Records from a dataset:
☆ ☆ ☆

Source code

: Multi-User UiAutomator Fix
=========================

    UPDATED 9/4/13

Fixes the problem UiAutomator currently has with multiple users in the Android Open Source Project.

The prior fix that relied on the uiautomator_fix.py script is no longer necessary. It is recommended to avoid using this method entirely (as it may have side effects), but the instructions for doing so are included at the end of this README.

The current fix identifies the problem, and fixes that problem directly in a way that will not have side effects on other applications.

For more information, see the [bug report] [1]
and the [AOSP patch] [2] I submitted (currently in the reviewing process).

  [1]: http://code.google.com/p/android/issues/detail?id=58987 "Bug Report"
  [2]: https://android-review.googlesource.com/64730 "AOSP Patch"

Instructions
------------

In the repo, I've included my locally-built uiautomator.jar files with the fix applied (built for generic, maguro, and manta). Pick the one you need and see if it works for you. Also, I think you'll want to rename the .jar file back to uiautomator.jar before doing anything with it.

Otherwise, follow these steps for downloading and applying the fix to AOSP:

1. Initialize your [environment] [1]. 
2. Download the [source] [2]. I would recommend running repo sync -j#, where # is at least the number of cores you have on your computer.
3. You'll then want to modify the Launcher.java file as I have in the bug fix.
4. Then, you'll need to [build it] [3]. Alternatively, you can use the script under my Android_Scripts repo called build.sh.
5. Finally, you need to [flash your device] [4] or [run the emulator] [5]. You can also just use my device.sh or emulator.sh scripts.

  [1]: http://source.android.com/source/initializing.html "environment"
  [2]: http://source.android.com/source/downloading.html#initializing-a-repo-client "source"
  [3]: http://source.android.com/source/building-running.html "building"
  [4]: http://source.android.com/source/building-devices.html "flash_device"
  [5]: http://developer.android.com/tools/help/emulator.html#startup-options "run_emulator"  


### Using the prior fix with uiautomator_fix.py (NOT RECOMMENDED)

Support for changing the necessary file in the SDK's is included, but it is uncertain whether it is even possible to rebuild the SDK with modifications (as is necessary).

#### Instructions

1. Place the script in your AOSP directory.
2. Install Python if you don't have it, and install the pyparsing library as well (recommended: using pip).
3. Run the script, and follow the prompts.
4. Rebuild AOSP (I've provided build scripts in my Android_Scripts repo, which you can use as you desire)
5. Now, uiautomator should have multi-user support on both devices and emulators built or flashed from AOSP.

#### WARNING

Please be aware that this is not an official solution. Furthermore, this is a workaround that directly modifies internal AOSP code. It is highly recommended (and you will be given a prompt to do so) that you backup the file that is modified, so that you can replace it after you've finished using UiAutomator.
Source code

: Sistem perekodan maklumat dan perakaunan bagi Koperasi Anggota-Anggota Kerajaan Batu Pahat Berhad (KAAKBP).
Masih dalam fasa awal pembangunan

☆ ☆ ☆

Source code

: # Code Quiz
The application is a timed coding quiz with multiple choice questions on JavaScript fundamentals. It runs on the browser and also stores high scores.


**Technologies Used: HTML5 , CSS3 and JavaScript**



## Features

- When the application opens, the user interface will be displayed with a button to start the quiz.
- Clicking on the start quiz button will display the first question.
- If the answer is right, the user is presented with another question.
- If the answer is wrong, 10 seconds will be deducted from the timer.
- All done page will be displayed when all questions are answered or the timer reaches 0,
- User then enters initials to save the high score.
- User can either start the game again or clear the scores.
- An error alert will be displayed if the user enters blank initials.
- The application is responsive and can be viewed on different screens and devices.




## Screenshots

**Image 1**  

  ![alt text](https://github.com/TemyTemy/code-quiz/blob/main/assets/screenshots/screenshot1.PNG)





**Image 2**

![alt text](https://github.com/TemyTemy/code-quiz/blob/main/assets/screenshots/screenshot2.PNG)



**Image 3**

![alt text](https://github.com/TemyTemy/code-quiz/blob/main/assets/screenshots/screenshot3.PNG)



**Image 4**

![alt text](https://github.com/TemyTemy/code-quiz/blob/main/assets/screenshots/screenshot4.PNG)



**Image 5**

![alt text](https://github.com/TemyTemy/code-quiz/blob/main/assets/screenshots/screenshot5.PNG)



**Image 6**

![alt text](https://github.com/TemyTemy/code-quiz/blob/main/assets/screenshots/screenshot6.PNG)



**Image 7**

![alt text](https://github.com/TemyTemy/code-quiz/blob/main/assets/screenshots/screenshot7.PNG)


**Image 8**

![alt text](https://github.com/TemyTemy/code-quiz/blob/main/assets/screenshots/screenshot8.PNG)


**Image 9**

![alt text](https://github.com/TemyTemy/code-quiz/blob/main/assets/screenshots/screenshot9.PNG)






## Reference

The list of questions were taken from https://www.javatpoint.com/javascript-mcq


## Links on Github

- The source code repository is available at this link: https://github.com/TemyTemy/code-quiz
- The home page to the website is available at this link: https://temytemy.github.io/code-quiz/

☆ ☆ ☆

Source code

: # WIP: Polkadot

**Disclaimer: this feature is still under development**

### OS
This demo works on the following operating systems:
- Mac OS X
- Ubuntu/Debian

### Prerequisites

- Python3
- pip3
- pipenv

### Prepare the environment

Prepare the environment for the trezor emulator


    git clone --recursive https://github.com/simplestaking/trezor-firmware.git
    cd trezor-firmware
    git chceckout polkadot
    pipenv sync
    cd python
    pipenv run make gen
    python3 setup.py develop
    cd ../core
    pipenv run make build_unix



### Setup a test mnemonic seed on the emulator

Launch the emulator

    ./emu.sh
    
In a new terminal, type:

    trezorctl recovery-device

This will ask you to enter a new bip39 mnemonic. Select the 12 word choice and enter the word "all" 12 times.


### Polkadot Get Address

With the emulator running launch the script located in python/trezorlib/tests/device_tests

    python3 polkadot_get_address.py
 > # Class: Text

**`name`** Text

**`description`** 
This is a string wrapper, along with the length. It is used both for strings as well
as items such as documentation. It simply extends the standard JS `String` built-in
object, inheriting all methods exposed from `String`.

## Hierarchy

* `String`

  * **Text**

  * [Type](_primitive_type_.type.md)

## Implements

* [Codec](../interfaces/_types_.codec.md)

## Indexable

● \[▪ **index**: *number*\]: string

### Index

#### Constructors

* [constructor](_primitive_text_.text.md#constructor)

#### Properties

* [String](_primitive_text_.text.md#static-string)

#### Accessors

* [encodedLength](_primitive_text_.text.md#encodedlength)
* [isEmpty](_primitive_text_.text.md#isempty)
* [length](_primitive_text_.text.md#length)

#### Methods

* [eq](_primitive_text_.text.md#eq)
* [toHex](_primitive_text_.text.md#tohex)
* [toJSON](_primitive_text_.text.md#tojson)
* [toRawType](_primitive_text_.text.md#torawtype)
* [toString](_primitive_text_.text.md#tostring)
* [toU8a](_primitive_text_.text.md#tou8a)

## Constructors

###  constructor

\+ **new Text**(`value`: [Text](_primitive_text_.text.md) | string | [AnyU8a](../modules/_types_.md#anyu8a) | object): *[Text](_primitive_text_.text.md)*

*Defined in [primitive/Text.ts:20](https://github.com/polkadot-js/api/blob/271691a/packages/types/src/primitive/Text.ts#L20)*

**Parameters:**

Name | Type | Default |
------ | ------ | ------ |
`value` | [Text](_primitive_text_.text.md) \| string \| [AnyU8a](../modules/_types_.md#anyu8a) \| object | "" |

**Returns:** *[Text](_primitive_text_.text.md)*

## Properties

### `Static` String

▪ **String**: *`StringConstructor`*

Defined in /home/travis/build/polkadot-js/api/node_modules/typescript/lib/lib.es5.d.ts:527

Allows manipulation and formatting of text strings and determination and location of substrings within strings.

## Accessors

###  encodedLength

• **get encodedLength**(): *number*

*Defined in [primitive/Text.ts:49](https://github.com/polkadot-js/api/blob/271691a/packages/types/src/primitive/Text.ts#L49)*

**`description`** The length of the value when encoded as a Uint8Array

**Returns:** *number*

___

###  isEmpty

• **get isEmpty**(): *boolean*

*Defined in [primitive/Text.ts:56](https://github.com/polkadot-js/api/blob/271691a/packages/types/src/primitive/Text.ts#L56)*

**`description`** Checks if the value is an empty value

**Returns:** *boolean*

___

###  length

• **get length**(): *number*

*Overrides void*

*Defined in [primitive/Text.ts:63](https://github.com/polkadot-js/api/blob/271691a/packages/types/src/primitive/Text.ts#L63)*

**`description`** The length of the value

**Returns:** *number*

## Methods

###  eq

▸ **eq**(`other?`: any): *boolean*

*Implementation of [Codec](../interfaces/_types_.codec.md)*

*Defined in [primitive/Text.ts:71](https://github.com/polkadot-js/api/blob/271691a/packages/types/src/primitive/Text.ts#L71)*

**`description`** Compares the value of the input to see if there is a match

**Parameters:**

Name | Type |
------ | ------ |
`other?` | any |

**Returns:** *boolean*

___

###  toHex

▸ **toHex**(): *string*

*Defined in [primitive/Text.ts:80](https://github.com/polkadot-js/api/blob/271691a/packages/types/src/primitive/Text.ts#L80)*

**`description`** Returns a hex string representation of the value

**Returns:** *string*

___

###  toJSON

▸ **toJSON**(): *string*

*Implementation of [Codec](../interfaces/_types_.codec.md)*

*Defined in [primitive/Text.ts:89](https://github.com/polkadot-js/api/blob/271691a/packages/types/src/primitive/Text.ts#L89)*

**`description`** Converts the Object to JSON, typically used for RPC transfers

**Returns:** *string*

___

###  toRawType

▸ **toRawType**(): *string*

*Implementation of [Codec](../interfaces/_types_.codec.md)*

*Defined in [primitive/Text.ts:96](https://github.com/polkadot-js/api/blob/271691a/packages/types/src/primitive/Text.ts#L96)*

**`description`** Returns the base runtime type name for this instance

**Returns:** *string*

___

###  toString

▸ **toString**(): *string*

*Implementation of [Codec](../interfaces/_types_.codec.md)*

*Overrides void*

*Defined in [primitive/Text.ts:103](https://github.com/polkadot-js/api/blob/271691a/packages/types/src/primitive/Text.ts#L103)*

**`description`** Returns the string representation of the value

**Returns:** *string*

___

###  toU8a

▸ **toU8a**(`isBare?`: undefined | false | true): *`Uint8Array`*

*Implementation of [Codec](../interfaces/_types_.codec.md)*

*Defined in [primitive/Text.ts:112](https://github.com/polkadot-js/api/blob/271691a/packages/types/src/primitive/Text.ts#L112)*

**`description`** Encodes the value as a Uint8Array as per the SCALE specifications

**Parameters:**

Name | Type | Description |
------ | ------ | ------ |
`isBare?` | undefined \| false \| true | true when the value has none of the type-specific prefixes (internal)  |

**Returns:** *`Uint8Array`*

☆ ☆ ☆

GOAL OF THE EXERCISE: Pull every line holding "mnemonic" out of the records.

RESPONSE TO THIS TASK:
### Setup a test mnemonic seed on the emulator
This will ask you to enter a new bip39 mnemonic. Select the 12 word choice and enter the word "all" 12 times.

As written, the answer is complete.